Serviceability analysis of reinforced lightweight aggregate concrete beams

Abstract

With its widespread adoption, concrete is an indispensable building material for urban and transport infrastructure. However, the high density of concrete significantly increases the dead load of structures, and that in turn leads to more massive members and higher foundation costs. To reduce the self-weight, the use of lightweight aggregate concretes (LWAC) is a prominent solution. However, the absence of reliable constitutive models and design approaches has restricted the structural application of LWAC. The present research focuses on the serviceability behaviour of reinforced LWAC beams subjected to short-term loading. The experimental programme encompasses eight beams with the reinforcement ratio varied from 0.30% to 0.55% tested by the authors. The inverse analysis approach is applied for deriving a tension-stiffening model of LWAC member. The model was derived with the elimination of shrinkage effect, which is vital for adequate evaluation of the deformation behaviour of reinforced elements made of LWAC (due to relatively large shrinkage deformation and low cracking resistance of the concrete material).
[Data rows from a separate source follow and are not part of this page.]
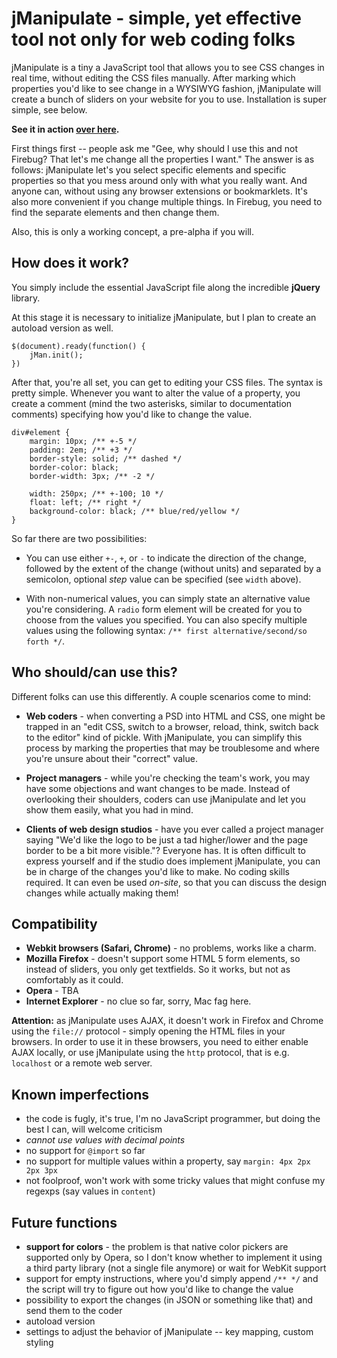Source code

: jManipulate - simple, yet effective tool not only for web coding folks
===

jManipulate is a tiny a JavaScript tool that allows you to see CSS changes in real time, without editing the CSS files manually. After marking which properties you'd like to see change in a WYSIWYG fashion, jManipulate will create a bunch of sliders on your website for you to use. Installation is super simple, see below.

**See it in action [over here](http://ondrejk.github.com/jManipulate/example/2column.html).**

First things first -- people ask me "Gee, why should I use this and not Firebug? That let's me change all the properties I want." The answer is as follows: jManipulate let's you select specific elements and specific properties so that you mess around only with what you really want. And anyone can, without using any browser extensions or bookmarklets. It's also more convenient if you change multiple things. In Firebug, you need to find the separate elements and then change them.

Also, this is only a working concept, a pre-alpha if you will.

How does it work?
---

You simply include the essential JavaScript file along the incredible **jQuery** library.
	<script src='/js/jquery-1.5.2.min.js'></script>
	<script src='/js/jman.js'></script>

At this stage it is necessary to initialize jManipulate, but I plan to create an autoload version as well.
	
	$(document).ready(function() {
		jMan.init();
	})

After that, you're all set, you can get to editing your CSS files. The syntax is pretty simple. Whenever you want to alter the value of a property, you create a comment (mind the two asterisks, similar to documentation comments) specifying how you'd like to change the value.

	div#element {
		margin: 10px; /** +-5 */
		padding: 2em; /** +3 */
		border-style: solid; /** dashed */
		border-color: black;
		border-width: 3px; /** -2 */
		
		width: 250px; /** +-100; 10 */
		float: left; /** right */
		background-color: black; /** blue/red/yellow */
	}

So far there are two possibilities:

- You can use either `+-`, `+`, or `-` to indicate the direction of the change, followed by the extent of the change (without units) and separated by a semicolon, optional *step* value can be specified (see `width` above).

- With non-numerical values, you can simply state an alternative value you're considering. A `radio` form element will be created for you to choose from the values you specified. You can also specify multiple values using the following syntax: `/** first alternative/second/so forth */`.

Who should/can use this?
---

Different folks can use this differently. A couple scenarios come to mind:

- **Web coders** - when converting a PSD into HTML and CSS, one might be trapped in an "edit CSS, switch to a browser, reload, think, switch back to the editor" kind of pickle. With jManipulate, you can simplify this process by marking the properties that may be troublesome and where you're unsure about their "correct" value.

- **Project managers** - while you're checking the team's work, you may have some objections and want changes to be made. Instead of overlooking their shoulders, coders can use jManipulate and let you show them easily, what you had in mind.

- **Clients of web design studios** - have you ever called a project manager saying "We'd like the logo to be just a tad higher/lower and the page border to be a bit more visible."? Everyone has. It is often difficult to express yourself and if the studio does implement jManipulate, you can be in charge of the changes you'd like to make. No coding skills required.
It can even be used *on-site*, so that you can discuss the design changes while actually making them!

Compatibility
---

- **Webkit browsers (Safari, Chrome)** - no problems, works like a charm.
- **Mozilla Firefox** - doesn't support some HTML 5 form elements, so instead of sliders, you only get textfields. So it works, but not as comfortably as it could.
- **Opera** - TBA
- **Internet Explorer** - no clue so far, sorry, Mac fag here.

**Attention:** as jManipulate uses AJAX, it doesn't work in Firefox and Chrome using the `file://` protocol - simply opening the HTML files in your browsers. In order to use it in these browsers, you need to either enable AJAX locally, or use jManipulate using the `http` protocol, that is e.g. `localhost` or a remote web server.

Known imperfections
---

- the code is fugly, it's true, I'm no JavaScript programmer, but doing the best I can, will welcome criticism
- *cannot use values with decimal points*
- no support for `@import` so far
- no support for multiple values within a property, say `margin: 4px 2px 2px 3px`
- not foolproof, won't work with some tricky values that might confuse my regexps (say values in `content`)

Future functions
---

- **support for colors** - the problem is that native color pickers are supported only by Opera, so I don't know whether to implement it using a third party library (not a single file anymore) or wait for WebKit support
- support for empty instructions, where you'd simply append `/** */` and the script will try to figure out how you'd like to change the value
- possibility to export the changes (in JSON or something like that) and send them to the coder
- autoload version
- settings to adjust the behavior of jManipulate -- key mapping, custom styling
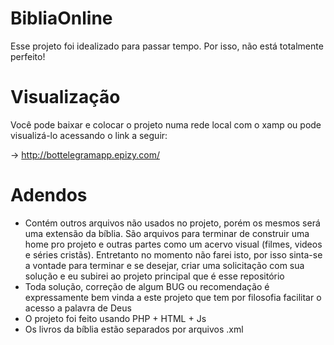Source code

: # BibliaOnline
Esse projeto foi idealizado para passar tempo. Por isso, não está totalmente perfeito!

# Visualização
Você pode baixar e colocar o projeto numa rede local com o xamp ou pode visualizá-lo acessando o link a seguir:

-> http://bottelegramapp.epizy.com/

# Adendos

- Contém outros arquivos não usados no projeto, porém os mesmos será uma extensão da bíblia. São arquivos para terminar de construir uma home pro projeto e outras partes como um acervo visual (filmes, videos e séries cristãs). Entretanto no momento não farei isto, por isso sinta-se a vontade para terminar e se desejar, criar uma solicitação com sua solução e eu subirei ao projeto principal que é esse repositório
- Toda solução, correção de algum BUG ou recomendação é expressamente bem vinda a este projeto que tem por filosofia facilitar o acesso a palavra de Deus
- O projeto foi feito usando PHP + HTML + Js
- Os livros da bíblia estão separados por arquivos .xml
The derived model was verified with the employment of nonlinear finite element software ATENA in conjunction with the test results from a number of beams reported in the literature. The comparative analysis reveals satisfactory accuracy of the proposed model: the relative prediction errors were within the 5% interval. The experimentally obtained crack spacing of beam specimens is also compared with the computed crack spacing, and the results are in good agreement.